Abschließend sei an dieser Stelle noch auf die Zunahme von Gewalttaten gegenüber Obdachlose (siehe http://de.wikipedia.org/wiki/Obdachlosendiskriminierung#Gewalt_gegen_Obdachlose) hingewiesen.


Marketing

Neben routinierter Pressearbeit, Druck und professioneller Verteilung von Werbematerial (Plakat und Flyer), Anzeigenschaltung und Internetauftritt, zielen die Aktivitäten des Marketings insbesondere auf Fundraising, Sponsoring und PR. Durch angestrebte Kooperation mit Einrichtungen, die sich den beschriebenen Ausgrenzungserscheinungen annehmen, bietet „Die Nacht kurz vor den Wäldern“ gerade solchen Institutionen ein erweitertes Spektrum an Öffentlichkeit, die ansonsten eher nicht auf eine starke Lobby hoffen dürfen. Damit würde sich ihr Engagement über die Grenzen ihres eigentlichen Betätigungsfeldes hinaus publiziert lassen. Insbesondere soll ein regionaler Bezug zu solchen Institutionen hergestellt werden, die im Kölner Obdachlosenbereich aktiv sind. In diesem Sinne vorstellbar wären Benefiz-Aufführungen (z.B. zugunsten der Kölner Tafel), oder freier Einlass für jene Betroffenen, die mit angeführten Einrichtungen in Kontakt stehen.

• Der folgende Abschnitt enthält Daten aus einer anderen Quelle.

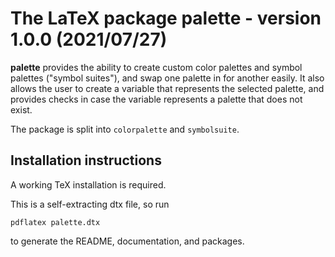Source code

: # The LaTeX package palette - version 1.0.0 (2021/07/27)

**palette** provides the ability to create custom color palettes and symbol palettes ("symbol suites"), and swap one palette in for another easily. It also allows the user to create a variable that represents the selected palette, and provides checks in case the variable represents a palette that does not exist.

The package is split into `colorpalette` and `symbolsuite`.

## Installation instructions

A working TeX installation is required.

This is a self-extracting dtx file, so run

    pdflatex palette.dtx

to generate the README, documentation, and packages.


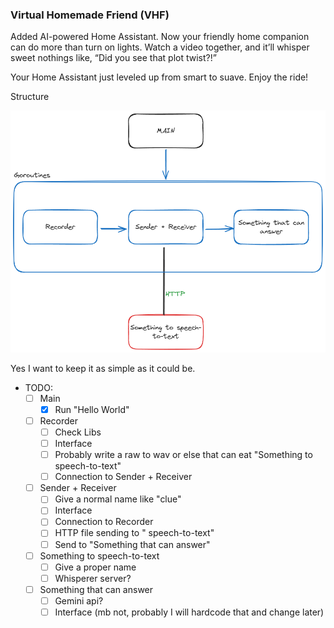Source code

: ### Virtual Homemade Friend (VHF)

Added AI-powered Home Assistant. Now your friendly home companion can do more than turn on lights. Watch a video together, and it’ll whisper sweet nothings like, “Did you see that plot twist?!” 

Your Home Assistant just leveled up from smart to suave. Enjoy the ride!

Structure

![Project Structure](Images/first_structure.png)

Yes I want to keep it as simple as it could be.

- TODO:
	- [ ] Main
		- [x] Run "Hello World"
	- [ ] Recorder
		- [ ] Check Libs
		- [ ] Interface
		- [ ] Probably write a raw to wav or else that can eat "Something to speech-to-text"
		- [ ] Connection to Sender + Receiver
	- [ ] Sender + Receiver
		- [ ] Give a normal name like "clue" 
		- [ ] Interface
		- [ ] Connection to Recorder
		- [ ] HTTP file sending to " speech-to-text"
		- [ ] Send to "Something that can answer" 
	- [ ] Something to speech-to-text
		- [ ] Give a proper name
		- [ ] Whisperer server?
	- [ ] Something that can answer
		- [ ] Gemini api?
		- [ ] Interface (mb not, probably I will hardcode that and change later)
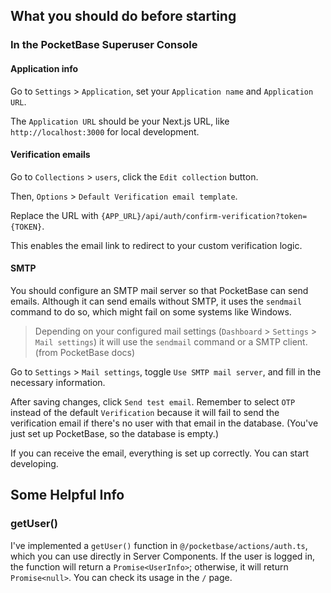 ## What you should do before starting

### In the PocketBase Superuser Console

#### Application info

Go to `Settings` > `Application`, set your `Application name` and `Application URL`.

The `Application URL` should be your Next.js URL, like `http://localhost:3000` for local development.

#### Verification emails

Go to `Collections` > `users`, click the `Edit collection` button.

Then, `Options` > `Default Verification email template`.

Replace the URL with `{APP_URL}/api/auth/confirm-verification?token={TOKEN}`.

This enables the email link to redirect to your custom verification logic.

#### SMTP

You should configure an SMTP mail server so that PocketBase can send emails. Although it can send emails without SMTP, it uses the `sendmail` command to do so, which might fail on some systems like Windows.

> Depending on your configured mail settings (`Dashboard` > `Settings` > `Mail settings`) it will use the `sendmail` command or a SMTP client. (from PocketBase docs)

Go to `Settings` > `Mail settings`, toggle `Use SMTP mail server`, and fill in the necessary information.

After saving changes, click `Send test email`. Remember to select `OTP` instead of the default `Verification` because it will fail to send the verification email if there's no user with that email in the database. (You've just set up PocketBase, so the database is empty.)

If you can receive the email, everything is set up correctly. You can start developing.

## Some Helpful Info

### getUser()

I've implemented a `getUser()` function in `@/pocketbase/actions/auth.ts`, which you can use directly in Server Components. If the user is logged in, the function will return a `Promise<UserInfo>`; otherwise, it will return `Promise<null>`. You can check its usage in the `/` page.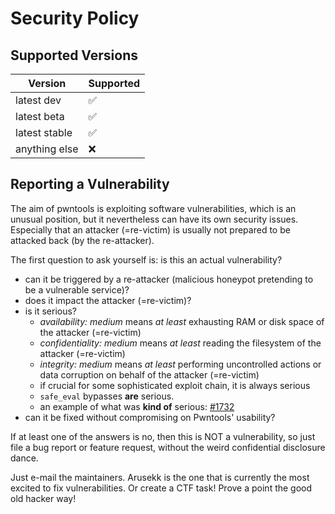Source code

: # Security Policy

## Supported Versions

| Version       | Supported          |
| ------------- | ------------------ |
| latest dev    | :white_check_mark: |
| latest beta   | :white_check_mark: |
| latest stable | :white_check_mark: |
| anything else | :x: |

## Reporting a Vulnerability

The aim of pwntools is exploiting software vulnerabilities, which is an unusual position, but it nevertheless can have its own security issues.
Especially that an attacker (=re-victim) is usually not prepared to be attacked back (by the re-attacker).

The first question to ask yourself is: is this an actual vulnerability?
- can it be triggered by a re-attacker (malicious honeypot pretending to be a vulnerable service)?
- does it impact the attacker (=re-victim)?
- is it serious?
  * *availability: medium* means *at least* exhausting RAM or disk space of the attacker (=re-victim)
  * *confidentiality: medium* means *at least* reading the filesystem of the attacker (=re-victim)
  * *integrity: medium* means *at least* performing uncontrolled actions or data corruption on behalf of the attacker (=re-victim)
  * if crucial for some sophisticated exploit chain, it is always serious
  * `safe_eval` bypasses **are** serious.
  * an example of what was **kind of** serious: [#1732](https://github.com/Gallopsled/pwntools/pull/1732)
- can it be fixed without compromising on Pwntools' usability?

If at least one of the answers is no, then this is NOT a vulnerability, so just file a bug report or feature request, without the weird confidential disclosure dance.

Just e-mail the maintainers.  Arusekk is the one that is currently the most excited to fix vulnerabilities.
Or create a CTF task!  Prove a point the good old hacker way!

Erste Schritte in die beschriebene Richtung wurden bereits unternommen. So werden die intensiven Gespräche mit Herrn Leschig und Herrn Lützenkirchen, den Initiatoren des Projekts „Bin ich Arbeit?“, in einer gemeinsamen PR-Kooperation gebündelt. Zudem ist eine Gastspielreihe im Aufführungsnetzwerk von „Bin ich Arbeit?“ angedacht.